By Teresita  |  Location: Mexico  |  09/15/08

            I can’t lie about it.  When I really think about it, when I let myself, my job frightens me.  It is, in a way, the opposite of what I really want to do, which is be grounded in a place and be a part of a functioning and self-sustaining community, to whatever degree that is possible in this day and age.  Instead I am teaching English to people whose eyes are turned always north, who are, many of them, in the process of turning their backs on this community, this place, in one way or another.

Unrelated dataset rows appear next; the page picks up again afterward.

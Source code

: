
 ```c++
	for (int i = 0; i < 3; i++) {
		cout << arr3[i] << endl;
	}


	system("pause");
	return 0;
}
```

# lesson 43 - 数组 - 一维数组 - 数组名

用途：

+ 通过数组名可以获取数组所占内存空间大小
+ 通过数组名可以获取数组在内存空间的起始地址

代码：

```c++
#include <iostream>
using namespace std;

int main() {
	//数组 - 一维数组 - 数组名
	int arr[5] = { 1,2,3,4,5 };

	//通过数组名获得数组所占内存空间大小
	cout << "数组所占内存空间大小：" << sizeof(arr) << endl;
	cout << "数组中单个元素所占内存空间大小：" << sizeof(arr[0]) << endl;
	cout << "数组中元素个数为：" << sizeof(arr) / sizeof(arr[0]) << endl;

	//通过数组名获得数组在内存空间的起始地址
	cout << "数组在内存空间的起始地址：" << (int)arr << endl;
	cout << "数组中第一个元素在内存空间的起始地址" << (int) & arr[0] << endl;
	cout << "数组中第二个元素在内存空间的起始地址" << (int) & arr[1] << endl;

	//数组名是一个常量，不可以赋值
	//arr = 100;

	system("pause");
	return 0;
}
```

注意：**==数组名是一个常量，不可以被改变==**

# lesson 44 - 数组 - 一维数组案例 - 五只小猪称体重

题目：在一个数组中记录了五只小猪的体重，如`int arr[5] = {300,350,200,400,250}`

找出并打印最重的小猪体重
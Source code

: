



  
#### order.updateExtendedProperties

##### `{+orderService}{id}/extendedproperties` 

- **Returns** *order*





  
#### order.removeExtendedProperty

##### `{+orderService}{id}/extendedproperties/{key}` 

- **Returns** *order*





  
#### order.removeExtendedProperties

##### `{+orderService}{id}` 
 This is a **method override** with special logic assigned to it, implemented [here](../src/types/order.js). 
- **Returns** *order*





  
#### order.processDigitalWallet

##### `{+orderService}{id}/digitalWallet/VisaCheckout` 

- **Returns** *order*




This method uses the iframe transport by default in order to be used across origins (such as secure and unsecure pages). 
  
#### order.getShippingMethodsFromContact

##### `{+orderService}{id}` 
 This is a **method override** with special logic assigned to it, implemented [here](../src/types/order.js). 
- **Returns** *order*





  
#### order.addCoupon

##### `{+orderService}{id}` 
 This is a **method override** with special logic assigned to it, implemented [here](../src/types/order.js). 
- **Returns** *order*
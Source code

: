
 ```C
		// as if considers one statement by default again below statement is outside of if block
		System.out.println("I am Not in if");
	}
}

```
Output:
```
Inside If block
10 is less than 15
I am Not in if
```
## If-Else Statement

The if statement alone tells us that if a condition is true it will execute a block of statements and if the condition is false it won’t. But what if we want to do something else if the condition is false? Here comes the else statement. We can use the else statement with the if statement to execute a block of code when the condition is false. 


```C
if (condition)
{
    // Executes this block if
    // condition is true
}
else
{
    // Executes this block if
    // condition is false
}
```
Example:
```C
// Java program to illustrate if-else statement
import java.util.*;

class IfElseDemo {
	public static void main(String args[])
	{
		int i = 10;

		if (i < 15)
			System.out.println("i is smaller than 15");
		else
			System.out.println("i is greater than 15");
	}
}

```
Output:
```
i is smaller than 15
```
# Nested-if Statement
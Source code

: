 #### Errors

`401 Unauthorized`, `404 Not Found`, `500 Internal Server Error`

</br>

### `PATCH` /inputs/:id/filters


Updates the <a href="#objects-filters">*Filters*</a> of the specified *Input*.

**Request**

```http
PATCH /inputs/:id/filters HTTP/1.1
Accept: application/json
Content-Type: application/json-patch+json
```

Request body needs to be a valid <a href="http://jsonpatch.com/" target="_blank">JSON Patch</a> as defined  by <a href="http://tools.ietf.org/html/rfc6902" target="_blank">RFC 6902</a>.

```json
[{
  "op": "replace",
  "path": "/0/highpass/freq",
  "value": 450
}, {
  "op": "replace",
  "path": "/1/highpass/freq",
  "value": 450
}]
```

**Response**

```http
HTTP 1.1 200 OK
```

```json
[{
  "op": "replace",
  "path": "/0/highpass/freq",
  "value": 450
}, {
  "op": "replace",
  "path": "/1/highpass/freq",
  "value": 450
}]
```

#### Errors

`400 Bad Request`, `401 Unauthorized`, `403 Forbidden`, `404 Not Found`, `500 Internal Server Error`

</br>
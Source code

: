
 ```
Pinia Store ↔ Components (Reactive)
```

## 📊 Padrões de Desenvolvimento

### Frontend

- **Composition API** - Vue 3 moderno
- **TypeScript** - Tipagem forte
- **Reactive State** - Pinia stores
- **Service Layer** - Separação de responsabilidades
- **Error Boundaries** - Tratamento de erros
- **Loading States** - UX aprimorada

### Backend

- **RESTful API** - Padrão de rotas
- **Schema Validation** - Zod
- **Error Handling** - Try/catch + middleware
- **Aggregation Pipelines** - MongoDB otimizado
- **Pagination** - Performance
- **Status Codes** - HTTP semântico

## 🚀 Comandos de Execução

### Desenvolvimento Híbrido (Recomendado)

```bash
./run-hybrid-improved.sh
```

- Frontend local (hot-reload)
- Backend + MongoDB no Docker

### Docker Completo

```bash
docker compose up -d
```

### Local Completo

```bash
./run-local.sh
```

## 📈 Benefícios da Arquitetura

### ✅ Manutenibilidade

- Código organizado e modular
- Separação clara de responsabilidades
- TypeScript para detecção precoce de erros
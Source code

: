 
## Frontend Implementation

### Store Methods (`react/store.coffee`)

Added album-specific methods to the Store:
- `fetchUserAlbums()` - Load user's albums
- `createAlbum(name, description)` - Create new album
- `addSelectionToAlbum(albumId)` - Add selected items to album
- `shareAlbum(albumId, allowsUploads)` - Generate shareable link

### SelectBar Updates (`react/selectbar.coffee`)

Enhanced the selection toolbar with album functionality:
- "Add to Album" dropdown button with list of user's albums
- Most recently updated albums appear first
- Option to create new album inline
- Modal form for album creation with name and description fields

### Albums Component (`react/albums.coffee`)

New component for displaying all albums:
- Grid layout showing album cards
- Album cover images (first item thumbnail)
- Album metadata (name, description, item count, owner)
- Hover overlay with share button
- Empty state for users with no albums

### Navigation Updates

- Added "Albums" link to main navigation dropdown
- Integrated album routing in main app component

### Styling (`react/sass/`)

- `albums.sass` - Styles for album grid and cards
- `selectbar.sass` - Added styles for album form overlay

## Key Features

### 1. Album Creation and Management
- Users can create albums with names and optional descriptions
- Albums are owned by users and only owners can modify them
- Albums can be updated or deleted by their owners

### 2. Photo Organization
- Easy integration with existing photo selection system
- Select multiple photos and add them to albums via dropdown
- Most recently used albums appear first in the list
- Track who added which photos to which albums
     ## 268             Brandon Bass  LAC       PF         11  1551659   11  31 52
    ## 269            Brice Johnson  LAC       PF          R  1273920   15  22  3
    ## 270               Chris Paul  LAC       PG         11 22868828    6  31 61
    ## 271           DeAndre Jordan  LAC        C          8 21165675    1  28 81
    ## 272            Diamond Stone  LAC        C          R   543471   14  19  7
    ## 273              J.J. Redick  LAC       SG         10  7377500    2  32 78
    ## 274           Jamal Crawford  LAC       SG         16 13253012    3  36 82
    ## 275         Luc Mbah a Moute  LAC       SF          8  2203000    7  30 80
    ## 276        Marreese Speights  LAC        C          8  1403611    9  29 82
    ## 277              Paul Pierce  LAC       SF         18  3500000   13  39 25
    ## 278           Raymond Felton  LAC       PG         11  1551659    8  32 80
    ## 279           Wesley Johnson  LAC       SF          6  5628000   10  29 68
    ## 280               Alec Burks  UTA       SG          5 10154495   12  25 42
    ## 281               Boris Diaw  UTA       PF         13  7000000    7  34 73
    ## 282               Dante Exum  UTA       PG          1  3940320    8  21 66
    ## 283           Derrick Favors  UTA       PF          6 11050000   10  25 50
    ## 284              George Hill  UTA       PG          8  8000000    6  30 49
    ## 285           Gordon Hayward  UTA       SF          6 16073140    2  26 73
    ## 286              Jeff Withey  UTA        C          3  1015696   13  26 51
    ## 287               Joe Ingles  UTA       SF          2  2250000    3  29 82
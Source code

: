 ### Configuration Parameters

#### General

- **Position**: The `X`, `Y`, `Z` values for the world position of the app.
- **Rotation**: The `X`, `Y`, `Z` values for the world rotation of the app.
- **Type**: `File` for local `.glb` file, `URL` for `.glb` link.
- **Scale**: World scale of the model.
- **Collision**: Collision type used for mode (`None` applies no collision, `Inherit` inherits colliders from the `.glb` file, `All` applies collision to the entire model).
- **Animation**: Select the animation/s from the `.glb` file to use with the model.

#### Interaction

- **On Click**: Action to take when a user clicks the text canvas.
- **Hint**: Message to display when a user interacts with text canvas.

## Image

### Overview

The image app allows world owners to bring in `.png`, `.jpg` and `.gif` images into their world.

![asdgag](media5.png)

            Some of the people I teach, and some of the people I teach with—those my husband and I call the golden-streeters, as in “American streets are paved with gold”—are turning their backs on this place, this country, in a very deliberate way: they constantly compare Mexico and the United States, and find Mexico pathetically lacking, the U.S. a land of wonders and comforts and sophistication.  They do not listen when I casually say, many people in the U.S. are unhappy and dissatisfied, and just about everyone I know there who is not in school is out of work.  They don’t care.  They want out.  They want smooth, pothole-free streets, fertilized lawns, private swimming pools, and wireless internet everywhere.  These are not, by any means, the desperate poor.  They have resources here; they can afford pricey private English lessons; they will cross that border legally.  But cross it they will. 

            In all fairness, the golden-streeters are the minority.  Many students are studying English because their jobs require it—so they are not so much turning their own backs as having them turned by their assorted employers.  And many more are studying with the hopes of visiting or joining family members in the U.S.  I’m not judging them, though maybe it sounds like it.  If I’m judging anyone, I’m judging myself.  Who am I to come to Mexico and help send people north, participate in the process of orienting people and companies more and more towards the country I’ve left behind? 

            In my first week of teacher training, my fellow trainee was a man named Omar, a single father who had worked in the U.S. for a decade, and learned to speak excellent English on construction sites and in factories (despite experiences with, for example, a boss who replaced every noun with ‘shit’, as in “Give me that shit,” or “What is this shit?”—or a coworker who found his English incomprehensible until he learned to replace, for example, “There isn’t any” with “There ain’t none.”).  Last year he decided to come back, study medicine, and give something back to his country besides remittances—to give his time and energy and presence.  I wanted to hug him when he said that. 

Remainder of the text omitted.